- EXTRACTED RECORDS
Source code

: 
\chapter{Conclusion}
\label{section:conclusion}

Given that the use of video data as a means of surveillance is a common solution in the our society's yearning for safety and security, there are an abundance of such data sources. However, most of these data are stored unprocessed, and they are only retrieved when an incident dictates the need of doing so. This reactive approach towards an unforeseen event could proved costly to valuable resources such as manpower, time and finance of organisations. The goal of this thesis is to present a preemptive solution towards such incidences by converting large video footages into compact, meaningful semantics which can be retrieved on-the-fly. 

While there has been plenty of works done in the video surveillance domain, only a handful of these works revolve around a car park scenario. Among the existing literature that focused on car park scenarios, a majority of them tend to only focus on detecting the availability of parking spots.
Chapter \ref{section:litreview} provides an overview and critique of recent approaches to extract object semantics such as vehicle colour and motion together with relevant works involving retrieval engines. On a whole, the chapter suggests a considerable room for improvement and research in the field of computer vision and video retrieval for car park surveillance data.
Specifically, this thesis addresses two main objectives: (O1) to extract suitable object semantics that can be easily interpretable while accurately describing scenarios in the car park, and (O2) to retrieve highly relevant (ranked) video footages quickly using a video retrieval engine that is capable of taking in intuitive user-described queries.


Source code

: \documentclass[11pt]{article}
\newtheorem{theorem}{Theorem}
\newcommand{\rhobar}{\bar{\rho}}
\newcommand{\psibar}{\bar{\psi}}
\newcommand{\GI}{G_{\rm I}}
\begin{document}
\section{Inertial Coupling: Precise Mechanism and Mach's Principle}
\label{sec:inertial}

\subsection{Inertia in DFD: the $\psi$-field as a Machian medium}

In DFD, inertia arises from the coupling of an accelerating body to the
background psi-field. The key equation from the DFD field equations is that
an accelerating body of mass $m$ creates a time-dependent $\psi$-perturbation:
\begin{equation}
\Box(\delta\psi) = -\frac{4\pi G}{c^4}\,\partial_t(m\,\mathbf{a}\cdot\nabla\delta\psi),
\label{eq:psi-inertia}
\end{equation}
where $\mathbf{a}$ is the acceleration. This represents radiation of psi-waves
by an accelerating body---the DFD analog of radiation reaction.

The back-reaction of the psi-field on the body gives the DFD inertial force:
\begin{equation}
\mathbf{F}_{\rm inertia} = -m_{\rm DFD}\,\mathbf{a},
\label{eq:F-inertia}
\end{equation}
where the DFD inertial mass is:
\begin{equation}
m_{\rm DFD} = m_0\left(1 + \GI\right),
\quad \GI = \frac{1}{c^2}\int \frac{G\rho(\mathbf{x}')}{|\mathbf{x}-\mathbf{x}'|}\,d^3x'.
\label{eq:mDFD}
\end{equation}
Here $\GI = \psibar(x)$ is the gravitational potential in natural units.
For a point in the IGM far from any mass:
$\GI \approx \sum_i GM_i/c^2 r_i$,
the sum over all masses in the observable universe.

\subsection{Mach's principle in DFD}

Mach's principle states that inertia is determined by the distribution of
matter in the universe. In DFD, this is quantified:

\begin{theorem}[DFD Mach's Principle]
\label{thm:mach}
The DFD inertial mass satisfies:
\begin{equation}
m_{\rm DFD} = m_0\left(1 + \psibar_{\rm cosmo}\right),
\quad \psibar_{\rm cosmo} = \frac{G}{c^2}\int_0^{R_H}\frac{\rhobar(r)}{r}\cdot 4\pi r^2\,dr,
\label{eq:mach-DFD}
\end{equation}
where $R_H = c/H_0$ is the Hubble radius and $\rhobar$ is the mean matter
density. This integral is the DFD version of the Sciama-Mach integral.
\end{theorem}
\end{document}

- PROBLEM DETAILS
Leaving nothing out, print each line above exactly.

- FINISHED TASK
Source code

: 
\chapter{Conclusion}
\label{section:conclusion}

Given that the use of video data as a means of surveillance is a common solution in the our society's yearning for safety and security, there are an abundance of such data sources. However, most of these data are stored unprocessed, and they are only retrieved when an incident dictates the need of doing so. This reactive approach towards an unforeseen event could proved costly to valuable resources such as manpower, time and finance of organisations. The goal of this thesis is to present a preemptive solution towards such incidences by converting large video footages into compact, meaningful semantics which can be retrieved on-the-fly. 

While there has been plenty of works done in the video surveillance domain, only a handful of these works revolve around a car park scenario. Among the existing literature that focused on car park scenarios, a majority of them tend to only focus on detecting the availability of parking spots.
Chapter \ref{section:litreview} provides an overview and critique of recent approaches to extract object semantics such as vehicle colour and motion together with relevant works involving retrieval engines. On a whole, the chapter suggests a considerable room for improvement and research in the field of computer vision and video retrieval for car park surveillance data.
Specifically, this thesis addresses two main objectives: (O1) to extract suitable object semantics that can be easily interpretable while accurately describing scenarios in the car park, and (O2) to retrieve highly relevant (ranked) video footages quickly using a video retrieval engine that is capable of taking in intuitive user-described queries.


Source code

: \documentclass[11pt]{article}
\newtheorem{theorem}{Theorem}
\newcommand{\rhobar}{\bar{\rho}}
\newcommand{\psibar}{\bar{\psi}}
\newcommand{\GI}{G_{\rm I}}
\begin{document}
\section{Inertial Coupling: Precise Mechanism and Mach's Principle}
\label{sec:inertial}

\subsection{Inertia in DFD: the $\psi$-field as a Machian medium}

In DFD, inertia arises from the coupling of an accelerating body to the
background psi-field. The key equation from the DFD field equations is that
an accelerating body of mass $m$ creates a time-dependent $\psi$-perturbation:
\begin{equation}
\Box(\delta\psi) = -\frac{4\pi G}{c^4}\,\partial_t(m\,\mathbf{a}\cdot\nabla\delta\psi),
\label{eq:psi-inertia}
\end{equation}
where $\mathbf{a}$ is the acceleration. This represents radiation of psi-waves
by an accelerating body---the DFD analog of radiation reaction.

The back-reaction of the psi-field on the body gives the DFD inertial force:
\begin{equation}
\mathbf{F}_{\rm inertia} = -m_{\rm DFD}\,\mathbf{a},
\label{eq:F-inertia}
\end{equation}
where the DFD inertial mass is:
\begin{equation}
m_{\rm DFD} = m_0\left(1 + \GI\right),
\quad \GI = \frac{1}{c^2}\int \frac{G\rho(\mathbf{x}')}{|\mathbf{x}-\mathbf{x}'|}\,d^3x'.
\label{eq:mDFD}
\end{equation}
Here $\GI = \psibar(x)$ is the gravitational potential in natural units.
For a point in the IGM far from any mass:
$\GI \approx \sum_i GM_i/c^2 r_i$,
the sum over all masses in the observable universe.

\subsection{Mach's principle in DFD}

Mach's principle states that inertia is determined by the distribution of
matter in the universe. In DFD, this is quantified:

\begin{theorem}[DFD Mach's Principle]
\label{thm:mach}
The DFD inertial mass satisfies:
\begin{equation}
m_{\rm DFD} = m_0\left(1 + \psibar_{\rm cosmo}\right),
\quad \psibar_{\rm cosmo} = \frac{G}{c^2}\int_0^{R_H}\frac{\rhobar(r)}{r}\cdot 4\pi r^2\,dr,
\label{eq:mach-DFD}
\end{equation}
where $R_H = c/H_0$ is the Hubble radius and $\rhobar$ is the mean matter
density. This integral is the DFD version of the Sciama-Mach integral.
\end{theorem}
\end{document}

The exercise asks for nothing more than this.